E veniamo agli ultimi tre articoli. L'articolo 4 ricalca l'articolo 44, comma 1, della Legge fondamentale della Repubblica federale tedesca del 23 maggio 1949, il quale stabilisce che il Bundestag ha il diritto e, su richiesta di un quarto dei suoi membri, l'obbligo di costituire una Commissione parlamentare d'inchiesta che raccolga le prove necessarie in seduta pubblica. Anche qui - oltre a 80 membri di una Camera - si è aggiunto, quale titolare della relativa richiesta, il Consiglio dell'Opposizione. Poiché le inchieste parlamentari rappresentano il capitolo più importante del sindacato ispettivo nei confronti del Governo, si è ritenuto opportuno conferire al Consiglio dell'Opposizione il potere di designare il Presidente delle Commissioni parlamentari d'inchiesta. In stretto collegamento con questo articolo, il successivo articolo 5 conferisce al Consiglio dell'Opposizione il potere di designare i presidenti delle Giunte parlamentari e delle Commissioni bicamerali. E questo in forza del principio che la presidenza delle Commissioni parlamentari di controllo spetti di norma a un rappresentante dell'opposizione. Infine l'articolo 6 non fa altro che dare dignità costituzionale a norme, prassi e convenzioni che si sono affermate ormai da lungo tempo oltre Manica, sia pure con gli adattamenti resi necessari dalla peculiarità del «caso italiano».
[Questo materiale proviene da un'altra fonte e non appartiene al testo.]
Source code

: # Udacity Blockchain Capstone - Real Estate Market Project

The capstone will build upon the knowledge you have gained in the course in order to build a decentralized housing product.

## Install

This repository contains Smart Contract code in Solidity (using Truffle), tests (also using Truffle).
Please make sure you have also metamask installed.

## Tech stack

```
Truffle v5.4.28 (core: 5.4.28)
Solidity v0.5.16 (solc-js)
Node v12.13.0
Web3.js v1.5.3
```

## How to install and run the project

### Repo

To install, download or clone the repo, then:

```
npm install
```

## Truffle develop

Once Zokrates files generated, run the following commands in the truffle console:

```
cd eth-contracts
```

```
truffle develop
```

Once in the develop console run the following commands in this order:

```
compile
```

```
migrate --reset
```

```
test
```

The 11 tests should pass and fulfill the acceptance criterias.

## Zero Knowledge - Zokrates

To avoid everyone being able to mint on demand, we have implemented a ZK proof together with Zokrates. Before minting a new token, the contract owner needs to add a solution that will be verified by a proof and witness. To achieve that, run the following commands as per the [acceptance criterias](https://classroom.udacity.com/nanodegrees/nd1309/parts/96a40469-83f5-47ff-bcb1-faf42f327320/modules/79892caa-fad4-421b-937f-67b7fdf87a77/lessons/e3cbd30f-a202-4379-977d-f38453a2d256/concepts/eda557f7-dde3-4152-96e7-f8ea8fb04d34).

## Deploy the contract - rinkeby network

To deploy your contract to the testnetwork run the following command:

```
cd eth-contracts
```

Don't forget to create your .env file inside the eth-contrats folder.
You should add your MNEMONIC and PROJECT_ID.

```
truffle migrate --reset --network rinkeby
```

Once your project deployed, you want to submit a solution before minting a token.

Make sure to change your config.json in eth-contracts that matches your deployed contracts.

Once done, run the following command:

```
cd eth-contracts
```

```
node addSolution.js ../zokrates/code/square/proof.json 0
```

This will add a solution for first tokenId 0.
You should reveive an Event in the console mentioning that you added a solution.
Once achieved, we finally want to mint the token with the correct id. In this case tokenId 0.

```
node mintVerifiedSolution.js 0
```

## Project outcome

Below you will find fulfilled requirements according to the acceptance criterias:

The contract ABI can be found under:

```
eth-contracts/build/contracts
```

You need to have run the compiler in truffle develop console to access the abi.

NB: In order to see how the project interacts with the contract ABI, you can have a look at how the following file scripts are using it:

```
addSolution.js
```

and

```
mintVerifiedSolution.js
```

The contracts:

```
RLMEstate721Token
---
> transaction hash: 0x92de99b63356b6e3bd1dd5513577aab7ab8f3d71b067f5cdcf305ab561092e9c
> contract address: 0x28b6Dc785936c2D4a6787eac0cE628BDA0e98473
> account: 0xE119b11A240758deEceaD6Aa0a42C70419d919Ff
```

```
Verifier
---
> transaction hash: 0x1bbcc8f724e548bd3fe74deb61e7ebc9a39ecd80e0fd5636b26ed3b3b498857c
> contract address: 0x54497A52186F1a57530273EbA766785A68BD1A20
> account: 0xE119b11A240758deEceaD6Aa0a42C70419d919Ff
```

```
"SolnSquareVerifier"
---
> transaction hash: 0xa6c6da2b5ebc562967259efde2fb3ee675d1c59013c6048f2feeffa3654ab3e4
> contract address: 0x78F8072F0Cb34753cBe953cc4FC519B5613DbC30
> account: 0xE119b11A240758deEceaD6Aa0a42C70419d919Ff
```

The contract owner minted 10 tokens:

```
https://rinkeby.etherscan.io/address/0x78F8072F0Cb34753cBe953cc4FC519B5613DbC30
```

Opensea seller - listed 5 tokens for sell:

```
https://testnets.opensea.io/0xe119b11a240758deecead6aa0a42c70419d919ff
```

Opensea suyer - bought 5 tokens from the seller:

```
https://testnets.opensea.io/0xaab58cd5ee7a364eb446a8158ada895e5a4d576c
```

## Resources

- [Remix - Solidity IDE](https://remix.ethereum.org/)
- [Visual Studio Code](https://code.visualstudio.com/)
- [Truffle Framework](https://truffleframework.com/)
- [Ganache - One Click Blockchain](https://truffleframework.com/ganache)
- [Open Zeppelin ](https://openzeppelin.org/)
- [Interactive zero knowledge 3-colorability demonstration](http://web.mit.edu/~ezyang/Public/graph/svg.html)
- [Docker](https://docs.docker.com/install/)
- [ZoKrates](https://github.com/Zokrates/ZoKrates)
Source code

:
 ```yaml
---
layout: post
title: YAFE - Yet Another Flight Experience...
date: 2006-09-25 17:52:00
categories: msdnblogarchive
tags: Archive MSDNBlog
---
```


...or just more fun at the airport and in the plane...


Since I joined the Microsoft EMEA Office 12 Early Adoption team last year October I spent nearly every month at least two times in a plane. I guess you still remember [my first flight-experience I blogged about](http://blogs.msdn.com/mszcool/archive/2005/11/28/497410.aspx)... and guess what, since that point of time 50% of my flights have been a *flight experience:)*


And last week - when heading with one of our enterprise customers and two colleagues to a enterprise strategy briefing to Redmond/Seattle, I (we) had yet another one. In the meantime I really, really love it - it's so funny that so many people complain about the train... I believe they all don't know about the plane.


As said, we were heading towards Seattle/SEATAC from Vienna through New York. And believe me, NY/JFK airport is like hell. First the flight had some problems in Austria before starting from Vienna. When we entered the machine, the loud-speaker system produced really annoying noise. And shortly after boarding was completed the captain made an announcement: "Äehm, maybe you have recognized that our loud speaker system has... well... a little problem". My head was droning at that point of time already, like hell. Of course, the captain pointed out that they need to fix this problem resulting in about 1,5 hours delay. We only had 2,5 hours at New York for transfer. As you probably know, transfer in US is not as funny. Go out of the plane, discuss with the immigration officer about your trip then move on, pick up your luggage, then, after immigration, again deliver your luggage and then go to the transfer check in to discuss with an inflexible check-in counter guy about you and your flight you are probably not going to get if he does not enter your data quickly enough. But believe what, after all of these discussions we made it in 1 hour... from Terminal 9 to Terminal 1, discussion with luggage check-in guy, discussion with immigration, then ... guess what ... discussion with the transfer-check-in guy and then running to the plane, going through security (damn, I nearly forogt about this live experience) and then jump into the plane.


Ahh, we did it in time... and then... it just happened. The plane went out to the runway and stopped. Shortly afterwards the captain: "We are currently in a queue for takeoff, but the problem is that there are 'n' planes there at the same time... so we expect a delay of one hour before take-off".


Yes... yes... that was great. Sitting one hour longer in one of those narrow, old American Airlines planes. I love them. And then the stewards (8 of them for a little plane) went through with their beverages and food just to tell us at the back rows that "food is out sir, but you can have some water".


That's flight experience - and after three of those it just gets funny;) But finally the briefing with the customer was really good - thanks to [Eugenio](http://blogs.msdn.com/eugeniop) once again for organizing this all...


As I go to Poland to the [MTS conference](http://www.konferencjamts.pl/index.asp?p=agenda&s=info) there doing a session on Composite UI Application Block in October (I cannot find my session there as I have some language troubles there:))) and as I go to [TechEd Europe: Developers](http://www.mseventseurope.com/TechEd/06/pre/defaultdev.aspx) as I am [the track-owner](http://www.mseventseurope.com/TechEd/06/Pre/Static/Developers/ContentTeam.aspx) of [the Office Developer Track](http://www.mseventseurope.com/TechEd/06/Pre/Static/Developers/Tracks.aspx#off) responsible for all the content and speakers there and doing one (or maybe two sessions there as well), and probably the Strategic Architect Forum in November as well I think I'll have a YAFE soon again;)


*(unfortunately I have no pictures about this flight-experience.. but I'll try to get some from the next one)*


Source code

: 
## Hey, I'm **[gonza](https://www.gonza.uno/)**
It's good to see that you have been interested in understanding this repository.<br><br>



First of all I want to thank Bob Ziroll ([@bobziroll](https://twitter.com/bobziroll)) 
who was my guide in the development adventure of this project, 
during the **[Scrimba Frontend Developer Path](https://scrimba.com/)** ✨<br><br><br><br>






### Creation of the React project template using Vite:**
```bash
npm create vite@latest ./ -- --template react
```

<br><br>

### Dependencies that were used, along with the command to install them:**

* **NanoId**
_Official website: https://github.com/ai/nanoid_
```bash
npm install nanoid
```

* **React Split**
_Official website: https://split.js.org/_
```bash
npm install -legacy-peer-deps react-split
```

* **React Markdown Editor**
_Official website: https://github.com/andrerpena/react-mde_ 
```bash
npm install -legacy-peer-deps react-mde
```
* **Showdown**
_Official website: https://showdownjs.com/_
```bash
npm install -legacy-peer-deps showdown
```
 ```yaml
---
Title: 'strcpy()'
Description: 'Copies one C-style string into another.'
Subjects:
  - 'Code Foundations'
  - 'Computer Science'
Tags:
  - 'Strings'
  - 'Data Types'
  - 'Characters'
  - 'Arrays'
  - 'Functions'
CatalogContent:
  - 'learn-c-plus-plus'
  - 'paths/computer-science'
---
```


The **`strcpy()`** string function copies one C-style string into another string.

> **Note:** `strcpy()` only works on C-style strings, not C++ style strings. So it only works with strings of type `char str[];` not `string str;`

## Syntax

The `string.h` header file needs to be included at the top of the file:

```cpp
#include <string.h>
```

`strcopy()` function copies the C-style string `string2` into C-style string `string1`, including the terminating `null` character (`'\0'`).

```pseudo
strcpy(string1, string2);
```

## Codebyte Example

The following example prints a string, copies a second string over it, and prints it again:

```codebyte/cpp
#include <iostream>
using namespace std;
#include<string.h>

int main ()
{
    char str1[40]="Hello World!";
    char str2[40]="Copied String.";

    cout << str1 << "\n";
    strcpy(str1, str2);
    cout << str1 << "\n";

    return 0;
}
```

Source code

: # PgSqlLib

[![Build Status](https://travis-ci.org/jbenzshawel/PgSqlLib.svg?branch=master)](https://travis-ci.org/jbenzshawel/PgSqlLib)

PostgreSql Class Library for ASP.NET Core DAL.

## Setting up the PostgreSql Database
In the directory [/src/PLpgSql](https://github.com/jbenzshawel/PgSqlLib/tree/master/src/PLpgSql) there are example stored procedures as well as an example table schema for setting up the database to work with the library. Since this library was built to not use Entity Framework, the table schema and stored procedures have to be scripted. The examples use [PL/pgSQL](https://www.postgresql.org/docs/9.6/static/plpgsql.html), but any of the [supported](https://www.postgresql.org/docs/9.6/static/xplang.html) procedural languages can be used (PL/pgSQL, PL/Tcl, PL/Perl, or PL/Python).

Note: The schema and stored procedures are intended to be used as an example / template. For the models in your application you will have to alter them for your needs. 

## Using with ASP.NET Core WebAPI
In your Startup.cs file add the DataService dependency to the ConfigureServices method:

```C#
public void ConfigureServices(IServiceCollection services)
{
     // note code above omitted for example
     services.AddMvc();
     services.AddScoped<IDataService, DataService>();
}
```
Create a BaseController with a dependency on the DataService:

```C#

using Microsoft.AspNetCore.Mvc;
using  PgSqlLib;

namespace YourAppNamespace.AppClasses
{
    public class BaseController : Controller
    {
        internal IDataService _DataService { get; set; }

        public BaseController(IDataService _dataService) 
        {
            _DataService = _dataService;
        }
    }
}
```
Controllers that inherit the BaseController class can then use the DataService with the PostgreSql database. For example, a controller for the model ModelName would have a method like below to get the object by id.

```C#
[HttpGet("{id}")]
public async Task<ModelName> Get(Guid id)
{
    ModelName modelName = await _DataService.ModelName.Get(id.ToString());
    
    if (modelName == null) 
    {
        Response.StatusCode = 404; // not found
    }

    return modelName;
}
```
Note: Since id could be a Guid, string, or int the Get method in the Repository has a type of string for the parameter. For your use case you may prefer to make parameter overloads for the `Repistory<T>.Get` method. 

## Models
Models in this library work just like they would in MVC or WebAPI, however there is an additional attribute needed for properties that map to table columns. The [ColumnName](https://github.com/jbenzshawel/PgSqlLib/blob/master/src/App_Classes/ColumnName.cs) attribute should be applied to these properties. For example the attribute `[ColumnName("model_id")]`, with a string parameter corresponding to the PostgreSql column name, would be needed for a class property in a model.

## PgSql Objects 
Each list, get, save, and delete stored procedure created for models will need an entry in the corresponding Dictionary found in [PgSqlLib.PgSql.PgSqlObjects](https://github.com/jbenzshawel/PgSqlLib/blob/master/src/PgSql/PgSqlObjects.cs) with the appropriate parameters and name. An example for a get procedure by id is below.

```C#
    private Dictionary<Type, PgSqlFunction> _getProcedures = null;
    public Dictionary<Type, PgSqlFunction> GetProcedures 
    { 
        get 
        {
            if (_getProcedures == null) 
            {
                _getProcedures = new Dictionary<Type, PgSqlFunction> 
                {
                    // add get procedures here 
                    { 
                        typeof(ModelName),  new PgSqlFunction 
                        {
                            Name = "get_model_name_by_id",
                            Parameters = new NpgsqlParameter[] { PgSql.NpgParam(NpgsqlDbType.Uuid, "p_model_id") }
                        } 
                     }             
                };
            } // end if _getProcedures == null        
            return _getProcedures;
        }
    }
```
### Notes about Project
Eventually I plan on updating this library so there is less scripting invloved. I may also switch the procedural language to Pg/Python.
Nel periodo oscuro della cosiddetta «solidarietà nazionale», l'allora Presidente del Consiglio Giulio Andreotti affermò che l'Italia se si divide, non si divide in due ma si spacca in mille pezzi. Ora che tutto è cambiato, questa frase si può rovesciare come un guanto. Per non spaccarsi in mille pezzi, insomma per non andare in frantumi, l'Italia deve dividersi politicamente in due. Ma civilmente, non già tra guelfi e ghibellini. Questa proposta di legge costituzionale rappresenta un primo contributo in tale direzione.